PC This game BADLY needs Steam Workshop integration

geengaween

New member
Games that are heavily and easily moddable basically live forever. But actually having to learn how to install mods is a big roadblock that prevents the majority of players from seeing what's out there. Steam workshop allows a quick and easy way of seeing the best mods and installing them at the click of a button.

Making every aspect of the game moddable in Steam Workshop is the best thing for 7DTD in my opinion, especially for repeatable stuff like quest content and prefabs. The replayability of this game would be huge with player created questlines.

 
Steam Workshop is a planned feature once the game is done. Mods break every single alpha update while the game is in development and having those mods on the Steam Workshop where customers expect easy one click integration of mods they want to play only to have every mod broken until the authors of those mods see fit to update them again would not go over well.

You’re preaching to the choir but Sunday hasn’t yet arrived. 

 
Yeah it does however as above game needs to be done or at least at a point where an update doesn’t break the existing mods.

Great example is Emperion. Fun little space survival game, added steam workshop early and it was great. Click a button and that adds the mod or space ship design so you can craft it.

The massive bummer was as the game developed a bunch of ship designs no longer worked and you had no idea before crafting them. Pretty frustrating.

Much better to have all mods work and not worry about which version they work for plus hope the modder noted what version it is good for.

 
Games that are heavily and easily moddable basically live forever. But actually having to learn how to install mods is a big roadblock that prevents the majority of players from seeing what's out there. Steam workshop allows a quick and easy way of seeing the best mods and installing them at the click of a button.

Making every aspect of the game moddable in Steam Workshop is the best thing for 7DTD in my opinion, especially for repeatable stuff like quest content and prefabs. The replayability of this game would be huge with player created questlines.
It really doesn't.

And if people can't learn how to make a folder, open a zip file and put the contents in the created folder, there's bigger problems that require some courses in basic computer usage.

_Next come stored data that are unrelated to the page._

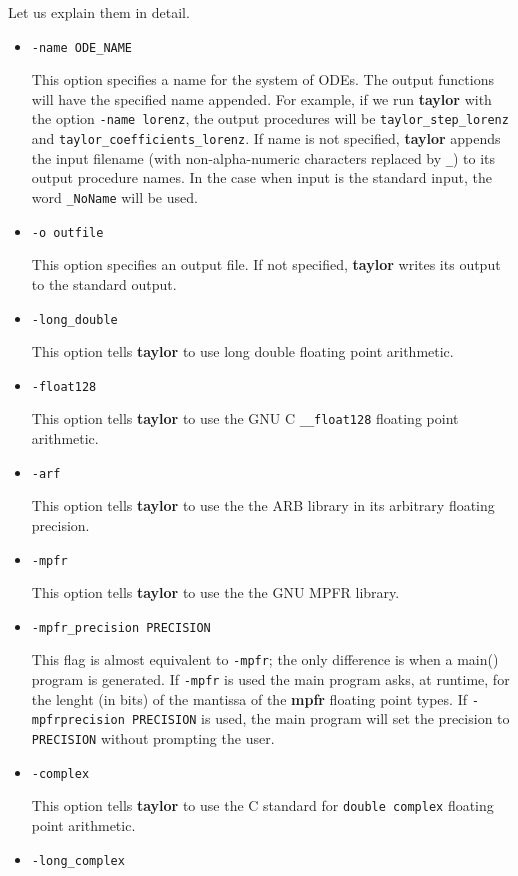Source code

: \documentclass[10pt]{article}
\theoremstyle{remark}
\newcommand{\taylorname}{{\bf taylor}}
\begin{document}
Let us explain them in detail.
\begin{itemize}
\item {
{ \verb+-name ODE_NAME+ 

This option specifies a name for the system of ODEs. The output
functions will have the specified name appended. For example, if we
run \taylorname{} with the option \verb+-name lorenz+, the output
procedures will be \verb+taylor_step_lorenz+ and
\verb+taylor_coefficients_lorenz+.  If name is not specified,
\taylorname{} appends the input filename (with non-alpha-numeric
characters replaced by \verb+_+) to its output procedure names. In the
case when input is the standard input, the word \verb+_NoName+ will be
used.}  }
\item {
{ \verb+-o outfile+ 

This option specifies an output file. If not specified, \taylorname{}
writes its output to the standard output.}

}
\item {
{\verb+-long_double+

This option tells \taylorname{} to use long double
floating point arithmetic.  }
}
\item {
{\verb+-float128+

This option tells \taylorname{} to use the GNU C \verb+__float128+
floating point arithmetic.  }
}
\item {
{\verb+-arf+ 

This option tells \taylorname{} to use the the ARB library in its
arbitrary floating precision.}}
\item {
{\verb+-mpfr+ 

This option tells \taylorname{} to use the the GNU MPFR library.  }
}
\item {
{\verb+-mpfr_precision PRECISION+

This flag is almost equivalent to {\tt -mpfr}; the only difference is
when a main() program is generated. If {\tt -mpfr} is used the main
program asks, at runtime, for the lenght (in bits) of the mantissa of
the {\bf mpfr} floating point types. If {\tt -mpfrprecision
  PRECISION} is used, the main program will set the precision to {\tt
  PRECISION} without prompting the user.}

}
\item {
{\verb+-complex+

This option tells \taylorname{} to use the C standard for
\verb+double complex+ floating point arithmetic.  }
}
\item {
{\verb+-long_complex+

}}
\end{itemize}
\end{document}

I'm not saying it doesn't need it at all, but "badly"? No... not at all.

 
Steam Workshop is a planned feature once the game is done. Mods break every single alpha update [...]
Honestly. That is such bs.
Like... I believe you and I believe that this is their view and maybe their idea of quality control.

But I have seen mods that update biweekly have a steamworkshop and more.
That is why versioncheckers are in place.

Honestly. Releasing one Alpha every 8-15 Months is PLENTY of time for devs of mods to work it out.
And people that want to mod will mod anyways. If you mod a game with no idea what it does, that is not on the devs.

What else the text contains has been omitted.